Om in te spelen op deze onvermijdelijke trend, kondigde HP tijdens de gebruikersconferentie Technology@Work verschillende systemen ter versterking van de Adaptive Infrastructure-catalogus aan. (Voor meer details hierover, zie onze site op 21 april.)

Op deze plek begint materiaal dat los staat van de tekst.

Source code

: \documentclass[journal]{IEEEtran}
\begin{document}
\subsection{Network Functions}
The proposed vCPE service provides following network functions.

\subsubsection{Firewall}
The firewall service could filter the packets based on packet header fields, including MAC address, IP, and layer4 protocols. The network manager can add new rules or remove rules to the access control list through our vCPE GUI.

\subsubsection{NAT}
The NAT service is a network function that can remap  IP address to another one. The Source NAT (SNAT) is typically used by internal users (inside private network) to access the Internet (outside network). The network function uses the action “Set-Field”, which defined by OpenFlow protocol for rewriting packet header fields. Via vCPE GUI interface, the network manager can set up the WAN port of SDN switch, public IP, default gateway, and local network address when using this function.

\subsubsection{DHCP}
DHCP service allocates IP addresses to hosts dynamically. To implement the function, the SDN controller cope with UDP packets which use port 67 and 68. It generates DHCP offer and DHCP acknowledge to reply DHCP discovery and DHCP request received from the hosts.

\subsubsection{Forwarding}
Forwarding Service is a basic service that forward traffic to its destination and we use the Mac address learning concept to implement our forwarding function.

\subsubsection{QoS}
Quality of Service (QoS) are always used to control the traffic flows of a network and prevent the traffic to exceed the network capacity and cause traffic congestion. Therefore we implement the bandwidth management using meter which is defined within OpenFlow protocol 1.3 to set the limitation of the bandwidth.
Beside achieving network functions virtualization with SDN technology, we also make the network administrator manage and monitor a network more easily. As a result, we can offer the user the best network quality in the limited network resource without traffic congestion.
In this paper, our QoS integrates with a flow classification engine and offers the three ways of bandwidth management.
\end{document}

Voor de datacenters kondigde HP onder meer een ‘geconvergeerde’ BladeSystem Matrix aan, met in één enkel chassis Proliant BL460c bladeservers, EVA 4400-opslagsystemen en redundante Virtual Connect Flex-10 Ethernet- en FC 8 Gbits-verbindingsmodules. Volgens het bedrijf kan deze ‘business-ready infrastructure in a box’ een duizendtal fysieke of virtuele ‘nodes’ beheren.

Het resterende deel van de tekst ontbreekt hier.